Based on observations, the facility failed to maintain the electrical system and/or its components in accordance with the standards of the National Electrical Code, NFPA 70, 1999 Edition or interpretations from the Centers for Medicare and Medicaid Services (CMS). These deficiencies have the potential to affect more than a limited number of residents, staff and visitors in the basement of the building.

Findings include:

In accordance with 110-27 of NFPA 70 (1999 edition) in locations where electric equipment is likely to be exposed to physical damage, enclosures or guards shall be so arranged and of such strength as to prevent such damage.

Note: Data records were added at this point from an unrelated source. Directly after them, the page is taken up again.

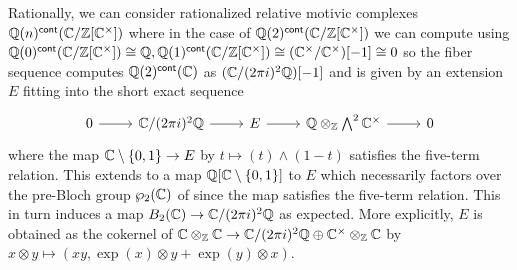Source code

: Rationally, we can consider rationalized relative motivic complexes $\mathbb{Q}(n)^{\mathsf{cont}}(\mathbb{C}/\mathbb{Z}[\mathbb{C}^{\times}])$ where in the case of $\mathbb{Q}(2)^{\mathsf{cont}}(\mathbb{C}/\mathbb{Z}[\mathbb{C}^{\times}])$ we can compute using $\mathbb{Q}(0)^{\mathsf{cont}}(\mathbb{C}/\mathbb{Z}[\mathbb{C}^{\times}])\cong\mathbb{Q}, \mathbb{Q}(1)^{\mathsf{cont}}(\mathbb{C}/\mathbb{Z}[\mathbb{C}^{\times}])\cong(\mathbb{C}^{\times}/\mathbb{C}^{\times})[-1]\cong0$ so the fiber sequence computes $\mathbb{Q}(2)^{\mathsf{cont}}(\mathbb{C})$ as $(\mathbb{C}/(2\pi i)^{2}\mathbb{Q})[-1]$ and is given by an extension $E$ fitting into the short exact sequence 
$$%
\begin{tikzcd}
	0 & {\CC/(2\pi i)^{2}\QQ} & E & {\QQ\otimes_{\ZZ}\bigwedge^{2}\CC^{\times}} & 0
	\arrow[from=1-1, to=1-2]
	\arrow[from=1-2, to=1-3]
	\arrow[from=1-3, to=1-4]
	\arrow[from=1-4, to=1-5]
\end{tikzcd}$$
where the map $\mathbb{C}\setminus\{0,1\}\to E$ by $t\mapsto (t)\wedge(1-t)$ satisfies the five-term relation. This extends to a map $\mathbb{Q}[\mathbb{C}\setminus\{0,1\}]$ to $E$ which necessarily factors over the pre-Bloch group $\wp_{2}(\mathbb{C})$ of  since the map satisfies the five-term relation. This in turn induces a map $B_{2}(\mathbb{C})\to \mathbb{C}/(2\pi i)^{2}\mathbb{Q}$ as expected. More explicitly, $E$ is obtained as the cokernel of $\mathbb{C}\otimes_{\mathbb{Z}}\mathbb{C}\to \mathbb{C}/(2\pi i)^{2}\mathbb{Q}\oplus\mathbb{C}^{\times}\otimes_{\mathbb{Z}}\mathbb{C}$ by $x\otimes y\mapsto (xy, \exp(x)\otimes y+\exp(y)\otimes x)$. 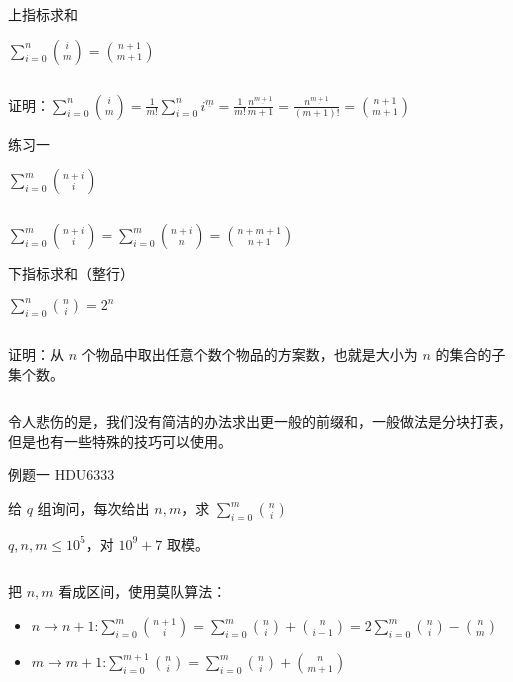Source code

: \documentclass{beamer}
\begin{document}
\begin{frame}{上指标求和}

    $\sum\limits_{i = 0} ^n {\binom i m} = \binom {n + 1} {m + 1}$

    $ $
    \pause

    证明：$\sum\limits_{i = 0} ^n {\binom i m} = \frac 1 {m!} \sum\limits_{i = 0} ^n {i ^{\underline m}} = \frac 1 {m!} \frac {n^{\underline{m + 1}}}{m + 1} = \frac {n^{\underline {m+1}}}{(m+1)!} = \binom {n + 1} {m + 1}$
    
\end{frame}

\begin{frame}{练习一}

    $\sum\limits_{i = 0} ^m {\binom {n + i}{i}}$

    $ $
    \pause

    $\sum\limits_{i = 0} ^m {\binom {n + i}i} = \sum\limits_{i = 0} ^m {\binom {n + i}n} =\binom {n + m + 1} {n + 1}$
    
\end{frame}

\begin{frame}{下指标求和（整行）}

    $\sum\limits_{i = 0} ^n {\binom n i} = 2 ^n$

    $ $
    \pause

    证明：从 $n$ 个物品中取出任意个数个物品的方案数，也就是大小为 $n$ 的集合的子集个数。

    $ $
    \pause

    令人悲伤的是，我们没有简洁的办法求出更一般的前缀和，一般做法是分块打表，但是也有一些特殊的技巧可以使用。
    
\end{frame}

\begin{frame}{例题一 HDU6333}
    
    给 $q$ 组询问，每次给出 $n,m$，求 $\sum\limits_{i=0}^m {\binom n i}$

    $q,n,m\leq 10^5$，对 $10^9 + 7$ 取模。

    $ $
    \pause

    把 $n,m$ 看成区间，使用莫队算法：
    \begin{itemize}
        \item $n \rightarrow n + 1$:$\sum\limits_{i=0}^m{\binom {n+1} i} = \sum\limits_{i=0}^m{\binom ni+\binom n {i - 1}} = 2\sum\limits_{i=0}^m \binom ni - \binom nm$
        \item $m \rightarrow m + 1$:$\sum\limits_{i=0}^{m+1}{\binom n i} = \sum\limits_{i=0}^m{\binom ni} + \binom n{m + 1}$
    \end{itemize}
    
\end{frame}
\end{document}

In accordance with 240-4 of the NFPA 70 (1999 Edition), 7-5.1.2.6 and 7-6.2.1.5 of NFPA 99 (1999 Edition) and interpretations from CMS, extension cords or multiple adaptors used in health care shall be protected against over-current conditions by means acceptable to the National Electrical Code or the Authority Having Jurisdiction (CMS). One means is by providing power taps or multiple adaptors that have built-in circuit breakers with either 15 or 20 ampere ratings. The limited use of circuit breaker protected power taps is acceptable, provided that no major appliances such as air conditioners, refrigerators, microwaves, heating units and oxygen concentrators are connected to a power strip. These items must be directly connected to an appropriate receptacle.

1. A refrigerator in Central Supply was plugged into a power tap at 2:18 p.m. on 9/16/13.

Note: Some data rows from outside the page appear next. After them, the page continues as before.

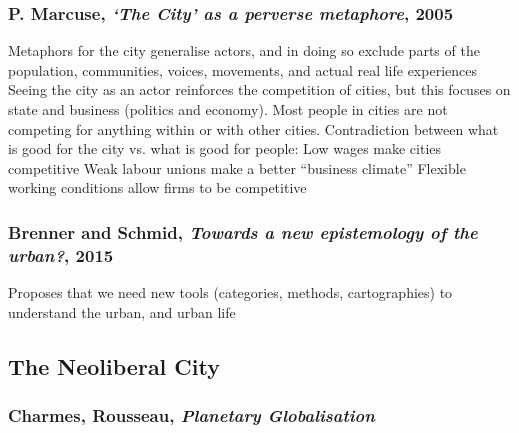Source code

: \documentclass{article}
\begin{document}
\subsubsection{P. Marcuse, \textit{`The City' as a perverse metaphore}, 2005}

\begin{outline}
	\1 Metaphors for the city generalise actors, and in doing so exclude parts of the population, communities, voices, movements, and actual real life experiences
	\1 Seeing the city as an actor reinforces the competition of cities, but this focuses on state and business (politics and economy). Most people in cities are not competing for anything within or with other cities. 
	\1 Contradiction between what is good for the city vs. what is good for people:
		\2 Low wages make cities competitive
		\2 Weak labour unions make a better ``business climate''
		\2 Flexible working conditions allow firms to be competitive
\end{outline}

\subsubsection{Brenner and Schmid, \textit{Towards a new epistemology of the urban?}, 2015}

\begin{outline}
	\1 Proposes that we need new tools (categories, methods, cartographies) to understand the urban, and urban life
\end{outline}

\subsection{The Neoliberal City}

\subsubsection{Charmes, Rousseau, \textit{Planetary Globalisation}}
\end{document}
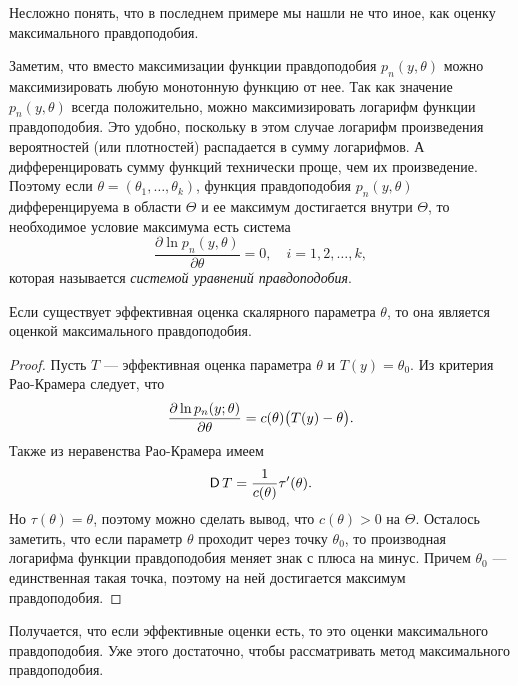 Несложно понять, что в последнем примере мы нашли не что иное, как оценку максимального правдоподобия.

Заметим, что вместо максимизации функции правдоподобия $p_n(y, \theta)$ можно максимизировать любую монотонную функцию от нее. Так как значение $p_n(y, \theta)$  всегда положительно, можно максимизировать логарифм функции правдоподобия. Это удобно, поскольку в этом случае логарифм произведения вероятностей (или плотностей) распадается в сумму логарифмов. А дифференцировать сумму функций технически проще, чем их произведение. Поэтому если $\theta = (\theta_1, \ldots, \theta_k)$, функция правдоподобия $p_n(y, \theta)$ дифференцируема в области $\Theta$ и ее максимум достигается внутри $\Theta$, то необходимое условие максимума есть система
    \[
        \dfrac{\partial\ln p_n(y, \theta)}{\partial \theta} = 0, \quad i = 1, 2, \ldots, k,
    \]
которая называется \emph{системой уравнений правдоподобия}.

\begin{point}
    Если существует эффективная оценка скалярного параметра $\theta$, то она является оценкой максимального правдоподобия.
\end{point}

\begin{proof}
    Пусть $T$ --- эффективная оценка параметра $\theta$ и $T(y) = \theta_0$. Из критерия Рао-Крамера следует, что
    \[
        \frac{\partial\ln p_n(y; \theta)}{\partial \theta} = c(\theta) \big( T(y) - \theta \big).
    \]
Также из неравенства Рао-Крамера имеем
    \[
        \D T = \frac{1}{c(\theta)} \tau'(\theta).
    \]
Но $\tau(\theta) = \theta$, поэтому можно сделать вывод, что $c(\theta) > 0$ на $\Theta$. Осталось заметить, что если параметр $\theta$ проходит через точку $\theta_0$, то производная логарифма функции правдоподобия меняет знак с плюса на минус. Причем $\theta_0$ --- единственная такая точка, поэтому на ней достигается максимум правдоподобия.
\end{proof}

Получается, что если эффективные оценки есть, то это оценки максимального правдоподобия. Уже этого достаточно, чтобы рассматривать метод максимального правдоподобия.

A portable x-ray machine was observed being stored in the Central Supply. The unit was plugged into the outlet with its cord stretching at maximum tension from its location to the wall outlet across the room.

2. The North Hall storage room was observed at 2:55 p.m. on 9/16/13. A radio receiver was plugged into a multiple adaptor with a built-in circuit breaker; however, the circuit breaker was not in operational condition. Staff member A, who was accompanying the surveyor agreed and stated the adaptor was a very old unit, and would be replaced with a newer one.